Accounting for risk is less straightforward, but potentially even more informative
Unlike with IRR, there’s no easy formula to effectively normalize for the risk early-stage venture investors take when making an investment. Intuitively we know a Seed stage investment is riskier than a Series B, but by how much? While there’s no perfect answer, we can observe success rates by investment stage and use them as a proxy for relative risk.
A longitudinal study published by CB Insights in 2018 showed that of 1119 tech startups that raised Seed funding in the US between 2008 and 2010, 335 would go on to raise a Series B and just 17 would eventually be valued or exited at over $1B. This implies a Seed investor has a (17 / 1119) = ~1.5% chance of investing in a Unicorn, whereas a Series B investor has a (17 / 335) = ~5% chance of doing so. If we use this CB Insights data for every round of investment in Loom, we can get a sense of the relative risk each investor assumed.
When we run this analysis and compute a relative risk score anchored to the Series C, some interesting insights emerge. For example, not only did Kleiner’s Series A yield a higher IRR than 1517 Fund’s Seed investment, but Kleiner achieved that return by taking less than half the risk. Essentially what I’m doing here is trying to assess the risk-adjusted returns of each investment, or the returns generated by each additional unit of risk assumed.

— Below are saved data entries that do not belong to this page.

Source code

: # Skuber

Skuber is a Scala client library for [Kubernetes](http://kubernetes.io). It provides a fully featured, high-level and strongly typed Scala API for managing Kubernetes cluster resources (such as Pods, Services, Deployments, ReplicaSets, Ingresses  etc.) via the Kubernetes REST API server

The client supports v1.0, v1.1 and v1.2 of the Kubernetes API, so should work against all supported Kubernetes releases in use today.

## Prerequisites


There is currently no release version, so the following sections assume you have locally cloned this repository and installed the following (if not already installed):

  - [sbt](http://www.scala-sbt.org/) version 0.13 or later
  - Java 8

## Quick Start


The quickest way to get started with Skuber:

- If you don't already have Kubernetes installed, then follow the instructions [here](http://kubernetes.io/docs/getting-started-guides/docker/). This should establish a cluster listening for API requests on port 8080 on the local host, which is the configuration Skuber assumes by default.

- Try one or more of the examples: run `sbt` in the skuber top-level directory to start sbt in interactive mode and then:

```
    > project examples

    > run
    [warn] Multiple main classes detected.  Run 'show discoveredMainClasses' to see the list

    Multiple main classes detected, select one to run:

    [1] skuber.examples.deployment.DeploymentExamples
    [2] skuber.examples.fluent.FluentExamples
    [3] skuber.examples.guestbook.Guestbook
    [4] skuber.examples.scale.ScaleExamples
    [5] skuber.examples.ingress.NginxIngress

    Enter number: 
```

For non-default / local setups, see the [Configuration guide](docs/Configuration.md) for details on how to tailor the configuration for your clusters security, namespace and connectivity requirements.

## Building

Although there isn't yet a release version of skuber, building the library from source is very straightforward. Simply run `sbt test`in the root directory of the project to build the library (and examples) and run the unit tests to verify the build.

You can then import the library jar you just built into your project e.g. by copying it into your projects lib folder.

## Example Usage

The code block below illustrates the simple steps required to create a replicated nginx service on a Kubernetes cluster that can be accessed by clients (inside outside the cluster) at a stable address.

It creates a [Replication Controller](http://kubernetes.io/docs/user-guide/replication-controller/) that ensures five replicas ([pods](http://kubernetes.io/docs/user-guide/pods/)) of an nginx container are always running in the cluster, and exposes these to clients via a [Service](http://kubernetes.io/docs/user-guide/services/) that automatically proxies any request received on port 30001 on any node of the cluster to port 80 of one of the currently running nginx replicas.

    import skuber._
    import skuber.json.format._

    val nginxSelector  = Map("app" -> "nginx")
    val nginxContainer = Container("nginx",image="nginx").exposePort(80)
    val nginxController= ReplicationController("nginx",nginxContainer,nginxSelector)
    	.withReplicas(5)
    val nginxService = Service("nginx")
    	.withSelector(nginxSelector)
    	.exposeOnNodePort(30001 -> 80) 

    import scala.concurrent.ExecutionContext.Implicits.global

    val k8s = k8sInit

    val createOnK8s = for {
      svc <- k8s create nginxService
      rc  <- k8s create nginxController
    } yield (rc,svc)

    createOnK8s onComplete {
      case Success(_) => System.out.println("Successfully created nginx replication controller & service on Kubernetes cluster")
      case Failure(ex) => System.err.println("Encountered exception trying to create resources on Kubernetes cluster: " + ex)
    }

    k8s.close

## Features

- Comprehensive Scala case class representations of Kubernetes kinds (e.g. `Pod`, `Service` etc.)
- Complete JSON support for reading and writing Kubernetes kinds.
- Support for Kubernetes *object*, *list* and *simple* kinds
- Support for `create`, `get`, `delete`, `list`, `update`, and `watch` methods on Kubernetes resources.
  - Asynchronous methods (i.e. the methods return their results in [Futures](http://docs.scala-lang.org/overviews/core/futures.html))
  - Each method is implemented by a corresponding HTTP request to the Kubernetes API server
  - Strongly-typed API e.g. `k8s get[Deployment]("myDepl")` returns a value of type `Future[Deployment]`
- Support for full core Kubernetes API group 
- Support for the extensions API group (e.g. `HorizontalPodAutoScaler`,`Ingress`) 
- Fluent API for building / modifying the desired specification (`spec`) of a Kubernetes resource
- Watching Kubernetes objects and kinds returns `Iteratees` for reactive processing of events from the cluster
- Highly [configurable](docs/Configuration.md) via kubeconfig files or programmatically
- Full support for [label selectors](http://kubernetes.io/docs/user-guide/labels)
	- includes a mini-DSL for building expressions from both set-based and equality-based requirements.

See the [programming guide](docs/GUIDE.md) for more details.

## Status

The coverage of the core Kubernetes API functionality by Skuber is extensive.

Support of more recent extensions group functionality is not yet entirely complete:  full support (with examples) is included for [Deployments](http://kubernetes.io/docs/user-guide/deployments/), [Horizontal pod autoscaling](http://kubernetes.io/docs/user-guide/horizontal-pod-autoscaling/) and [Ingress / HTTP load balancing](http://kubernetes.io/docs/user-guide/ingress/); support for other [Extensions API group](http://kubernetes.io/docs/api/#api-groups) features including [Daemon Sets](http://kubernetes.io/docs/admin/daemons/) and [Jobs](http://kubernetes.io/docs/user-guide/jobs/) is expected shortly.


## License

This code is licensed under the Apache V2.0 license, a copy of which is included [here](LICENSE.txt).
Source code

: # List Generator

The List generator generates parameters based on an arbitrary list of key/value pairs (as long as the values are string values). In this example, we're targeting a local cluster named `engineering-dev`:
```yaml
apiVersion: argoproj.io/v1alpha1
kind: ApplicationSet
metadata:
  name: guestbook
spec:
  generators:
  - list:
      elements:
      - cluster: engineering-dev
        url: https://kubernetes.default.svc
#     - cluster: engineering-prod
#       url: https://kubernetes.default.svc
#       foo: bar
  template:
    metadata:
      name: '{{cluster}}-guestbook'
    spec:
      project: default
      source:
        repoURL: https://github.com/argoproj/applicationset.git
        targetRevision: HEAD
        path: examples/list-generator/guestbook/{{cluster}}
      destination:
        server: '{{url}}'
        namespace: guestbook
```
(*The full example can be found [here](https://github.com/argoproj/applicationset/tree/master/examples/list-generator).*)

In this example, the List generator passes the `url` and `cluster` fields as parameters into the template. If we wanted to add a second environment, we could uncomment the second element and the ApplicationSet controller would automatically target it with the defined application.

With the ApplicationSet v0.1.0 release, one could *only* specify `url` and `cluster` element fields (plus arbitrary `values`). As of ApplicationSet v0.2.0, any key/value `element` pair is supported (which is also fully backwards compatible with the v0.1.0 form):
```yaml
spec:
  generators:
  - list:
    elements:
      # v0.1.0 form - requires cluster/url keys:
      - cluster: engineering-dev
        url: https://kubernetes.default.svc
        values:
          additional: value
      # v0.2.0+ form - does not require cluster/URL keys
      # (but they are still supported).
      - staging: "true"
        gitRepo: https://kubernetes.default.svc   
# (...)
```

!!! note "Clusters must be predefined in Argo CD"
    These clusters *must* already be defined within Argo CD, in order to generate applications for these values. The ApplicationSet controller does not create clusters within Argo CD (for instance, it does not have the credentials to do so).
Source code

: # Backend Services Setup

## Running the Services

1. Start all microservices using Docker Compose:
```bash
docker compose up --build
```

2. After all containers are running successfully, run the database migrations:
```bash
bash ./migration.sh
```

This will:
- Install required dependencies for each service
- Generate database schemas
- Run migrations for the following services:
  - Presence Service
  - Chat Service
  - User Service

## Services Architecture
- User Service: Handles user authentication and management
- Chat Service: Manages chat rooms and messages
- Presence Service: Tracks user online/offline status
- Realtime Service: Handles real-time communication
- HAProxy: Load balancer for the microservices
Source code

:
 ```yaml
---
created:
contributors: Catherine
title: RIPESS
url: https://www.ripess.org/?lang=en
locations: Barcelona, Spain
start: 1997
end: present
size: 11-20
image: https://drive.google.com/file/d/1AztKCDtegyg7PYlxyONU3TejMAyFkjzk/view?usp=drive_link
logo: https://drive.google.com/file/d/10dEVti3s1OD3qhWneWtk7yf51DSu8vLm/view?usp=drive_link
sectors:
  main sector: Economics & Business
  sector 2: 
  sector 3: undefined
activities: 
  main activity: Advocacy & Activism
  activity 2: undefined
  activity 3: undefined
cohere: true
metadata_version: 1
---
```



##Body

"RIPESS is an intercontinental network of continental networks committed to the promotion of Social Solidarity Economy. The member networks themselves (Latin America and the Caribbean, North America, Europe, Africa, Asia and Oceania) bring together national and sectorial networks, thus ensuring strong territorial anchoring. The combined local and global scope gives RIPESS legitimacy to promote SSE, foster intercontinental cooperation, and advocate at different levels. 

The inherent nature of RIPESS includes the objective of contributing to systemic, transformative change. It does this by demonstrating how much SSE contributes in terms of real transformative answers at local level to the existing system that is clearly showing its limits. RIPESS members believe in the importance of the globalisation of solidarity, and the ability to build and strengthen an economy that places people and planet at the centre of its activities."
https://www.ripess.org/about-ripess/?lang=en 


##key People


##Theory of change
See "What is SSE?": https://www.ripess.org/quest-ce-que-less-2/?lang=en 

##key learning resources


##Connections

Let’s make that more explicit by calculating risk vs. reward metrics:
For clarity, the MOIC Risk-Reward column = (MOIC / Relative risk) and the IRR Risk-Reward column = (IRR*100 / Relative risk).
Assessing investor performance
When we compare the performance of the MOIC Risk-Reward column across investors, it’s clear the Seed 1 investors achieved the best returns per unit of risk with a score of 9.9x. However, as we’ve already discussed MOIC doesn’t incorporate the required compensation for time, so let’s consider the IRR Risk-Reward column as well.

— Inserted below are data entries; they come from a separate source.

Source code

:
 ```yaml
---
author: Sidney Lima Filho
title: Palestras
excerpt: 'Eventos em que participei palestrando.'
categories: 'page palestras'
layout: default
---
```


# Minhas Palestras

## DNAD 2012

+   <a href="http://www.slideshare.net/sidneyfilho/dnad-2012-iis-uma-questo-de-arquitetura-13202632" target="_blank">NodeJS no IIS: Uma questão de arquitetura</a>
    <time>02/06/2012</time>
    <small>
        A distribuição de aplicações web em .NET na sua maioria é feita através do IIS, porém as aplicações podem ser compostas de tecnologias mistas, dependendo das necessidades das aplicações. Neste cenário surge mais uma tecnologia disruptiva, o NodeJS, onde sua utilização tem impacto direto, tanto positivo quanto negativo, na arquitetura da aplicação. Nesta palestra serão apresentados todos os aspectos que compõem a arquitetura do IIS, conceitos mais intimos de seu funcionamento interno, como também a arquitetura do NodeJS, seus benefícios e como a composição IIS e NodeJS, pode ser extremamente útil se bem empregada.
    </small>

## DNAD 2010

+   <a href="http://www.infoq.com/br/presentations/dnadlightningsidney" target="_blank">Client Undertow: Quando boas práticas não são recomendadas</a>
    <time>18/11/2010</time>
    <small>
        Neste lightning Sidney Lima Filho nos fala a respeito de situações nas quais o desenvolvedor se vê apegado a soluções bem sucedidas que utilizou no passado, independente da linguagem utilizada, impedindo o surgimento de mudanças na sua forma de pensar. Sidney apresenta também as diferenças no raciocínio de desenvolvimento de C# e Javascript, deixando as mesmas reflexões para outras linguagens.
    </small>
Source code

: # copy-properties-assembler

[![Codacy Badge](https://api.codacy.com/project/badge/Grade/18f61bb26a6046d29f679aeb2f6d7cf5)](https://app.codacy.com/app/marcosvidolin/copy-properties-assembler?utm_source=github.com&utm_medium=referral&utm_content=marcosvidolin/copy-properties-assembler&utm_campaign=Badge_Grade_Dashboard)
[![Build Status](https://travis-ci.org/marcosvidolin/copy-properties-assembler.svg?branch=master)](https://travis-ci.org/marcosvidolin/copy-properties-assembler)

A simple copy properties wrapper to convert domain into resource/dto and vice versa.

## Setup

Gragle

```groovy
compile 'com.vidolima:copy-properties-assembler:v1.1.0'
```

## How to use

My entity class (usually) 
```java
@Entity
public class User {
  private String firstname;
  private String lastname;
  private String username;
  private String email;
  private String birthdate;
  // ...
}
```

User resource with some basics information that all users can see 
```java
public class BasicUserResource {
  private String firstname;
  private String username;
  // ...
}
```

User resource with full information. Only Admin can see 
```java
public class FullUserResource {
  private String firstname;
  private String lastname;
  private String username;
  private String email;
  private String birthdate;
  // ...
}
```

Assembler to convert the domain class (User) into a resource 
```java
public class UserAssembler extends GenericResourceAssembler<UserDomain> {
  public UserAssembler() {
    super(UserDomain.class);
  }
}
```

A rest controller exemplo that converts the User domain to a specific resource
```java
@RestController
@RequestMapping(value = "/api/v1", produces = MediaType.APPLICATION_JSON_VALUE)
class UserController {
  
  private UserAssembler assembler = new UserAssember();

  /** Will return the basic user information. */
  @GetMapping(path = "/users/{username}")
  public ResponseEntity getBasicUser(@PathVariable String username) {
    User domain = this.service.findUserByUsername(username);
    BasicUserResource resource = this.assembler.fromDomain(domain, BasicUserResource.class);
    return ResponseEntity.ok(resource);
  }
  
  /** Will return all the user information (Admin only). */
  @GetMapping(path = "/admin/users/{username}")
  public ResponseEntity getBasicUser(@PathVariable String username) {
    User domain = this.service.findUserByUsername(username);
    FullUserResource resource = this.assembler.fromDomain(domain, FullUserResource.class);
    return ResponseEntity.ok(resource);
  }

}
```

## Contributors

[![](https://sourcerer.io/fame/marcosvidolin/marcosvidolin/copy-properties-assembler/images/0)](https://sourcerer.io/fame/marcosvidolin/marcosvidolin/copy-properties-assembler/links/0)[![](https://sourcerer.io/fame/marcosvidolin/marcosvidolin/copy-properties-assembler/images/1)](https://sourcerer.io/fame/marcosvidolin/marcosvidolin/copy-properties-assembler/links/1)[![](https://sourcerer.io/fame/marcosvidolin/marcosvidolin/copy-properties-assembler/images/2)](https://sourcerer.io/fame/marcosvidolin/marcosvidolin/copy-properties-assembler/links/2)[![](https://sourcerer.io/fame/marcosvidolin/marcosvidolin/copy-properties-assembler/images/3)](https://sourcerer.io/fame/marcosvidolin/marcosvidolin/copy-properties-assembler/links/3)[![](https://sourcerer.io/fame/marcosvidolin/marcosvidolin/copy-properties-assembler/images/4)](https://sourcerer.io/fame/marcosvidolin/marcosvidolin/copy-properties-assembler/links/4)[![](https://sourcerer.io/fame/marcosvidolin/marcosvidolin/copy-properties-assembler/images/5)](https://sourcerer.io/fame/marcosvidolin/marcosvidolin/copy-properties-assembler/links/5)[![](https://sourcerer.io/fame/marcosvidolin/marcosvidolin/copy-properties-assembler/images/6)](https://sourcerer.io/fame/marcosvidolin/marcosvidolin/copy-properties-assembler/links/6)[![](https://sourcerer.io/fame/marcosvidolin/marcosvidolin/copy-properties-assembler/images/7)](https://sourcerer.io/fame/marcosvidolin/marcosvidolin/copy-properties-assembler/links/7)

With IRR Risk-Reward we see that Sequoia’s Series B actually achieved the best performance with a score of 23.2x. Kleiner’s Series A is a close second, and even Coatue’s Series B+ performed better on this metric than either of the Seed rounds.

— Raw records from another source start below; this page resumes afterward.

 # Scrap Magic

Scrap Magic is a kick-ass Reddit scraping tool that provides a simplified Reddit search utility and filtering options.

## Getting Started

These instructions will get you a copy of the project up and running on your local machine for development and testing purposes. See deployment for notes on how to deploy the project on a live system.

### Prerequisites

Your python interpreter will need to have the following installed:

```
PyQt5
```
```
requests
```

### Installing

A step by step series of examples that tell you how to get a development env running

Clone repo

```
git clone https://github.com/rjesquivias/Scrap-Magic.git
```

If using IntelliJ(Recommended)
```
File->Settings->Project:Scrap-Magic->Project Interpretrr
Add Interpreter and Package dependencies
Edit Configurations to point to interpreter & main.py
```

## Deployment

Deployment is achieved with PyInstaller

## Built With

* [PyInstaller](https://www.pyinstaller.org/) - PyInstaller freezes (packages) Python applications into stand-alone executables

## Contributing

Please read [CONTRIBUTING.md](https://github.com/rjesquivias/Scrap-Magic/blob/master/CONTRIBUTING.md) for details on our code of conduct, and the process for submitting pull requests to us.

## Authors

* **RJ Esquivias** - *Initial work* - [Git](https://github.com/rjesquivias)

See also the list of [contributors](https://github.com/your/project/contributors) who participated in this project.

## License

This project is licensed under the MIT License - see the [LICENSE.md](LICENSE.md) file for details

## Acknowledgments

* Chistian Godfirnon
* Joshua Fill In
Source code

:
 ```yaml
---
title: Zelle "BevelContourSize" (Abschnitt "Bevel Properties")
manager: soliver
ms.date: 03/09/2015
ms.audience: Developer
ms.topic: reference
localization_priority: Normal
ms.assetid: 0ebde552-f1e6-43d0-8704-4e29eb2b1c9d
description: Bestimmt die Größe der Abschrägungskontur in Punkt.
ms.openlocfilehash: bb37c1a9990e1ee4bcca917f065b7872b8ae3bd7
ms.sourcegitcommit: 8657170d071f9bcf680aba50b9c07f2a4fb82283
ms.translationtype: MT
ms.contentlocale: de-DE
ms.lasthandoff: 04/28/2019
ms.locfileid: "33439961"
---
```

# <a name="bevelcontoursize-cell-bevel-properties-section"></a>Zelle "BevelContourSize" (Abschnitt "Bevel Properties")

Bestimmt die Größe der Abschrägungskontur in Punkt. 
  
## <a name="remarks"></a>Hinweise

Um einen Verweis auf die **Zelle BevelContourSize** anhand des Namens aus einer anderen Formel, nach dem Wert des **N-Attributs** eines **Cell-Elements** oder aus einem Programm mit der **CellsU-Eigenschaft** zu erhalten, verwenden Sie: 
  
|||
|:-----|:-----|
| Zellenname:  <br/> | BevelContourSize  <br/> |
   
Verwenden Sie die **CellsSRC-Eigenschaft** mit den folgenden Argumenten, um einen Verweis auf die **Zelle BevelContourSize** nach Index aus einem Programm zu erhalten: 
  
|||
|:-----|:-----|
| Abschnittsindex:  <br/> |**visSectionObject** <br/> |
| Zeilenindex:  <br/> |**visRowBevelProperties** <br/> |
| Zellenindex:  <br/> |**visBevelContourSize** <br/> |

While I’m hesitant to say Coatue’s Series B+ was a better investment than 1517 Fund’s Seed – after all, 1517 Fund’s more than 10x better MOIC represents real money in the bank for LPs3 – it does raise the question of how we should think about investor performance and which metrics best illustrate that performance. If you forced me to choose, I would say Kleiner’s Series A with its 12.6x MOIC, 67.3% IRR, and 21.7x IRR Risk-Reward score looks the most attractive across the board.
What does this all mean?
By picking Kleiner Perkins as my “winner” despite them not having the best IRR Risk-Reward score I’m hopefully illustrating that no one metric can be used in isolation to assess performance. In fact, there’s not a single column in this table where Kleiner performed the best! Rather, I’m making the argument that many things matter in investing – cash on cash returns, time it takes to make those returns, risk assumed when investing – and therefore assessments of performance should consider each of these factors. Ultimately, my goal here is to pump the breaks slightly on assertions that the earliest stage investors always “did the best” when a startup has a big exit. Seed investors will definitionally have the best MOIC when there’s a Unicorn exit, but that doesn’t mean they were best compensated for the time and risk it took to generate those returns.
MOIC = Multiple on Invested Capital. If I invest $100 and get back $200, I have a 2.0x MOIC.
IRR = Internal Rate of Return. Think of it as the annualized rate of return you realize on an investment.
This is essentially the argument that “You can’t eat IRR”. I generally find this argument persuasive but don’t believe it should be used in isolation, which is why I incorporate MOIC as a factor but not the only factor to influence my view on performance.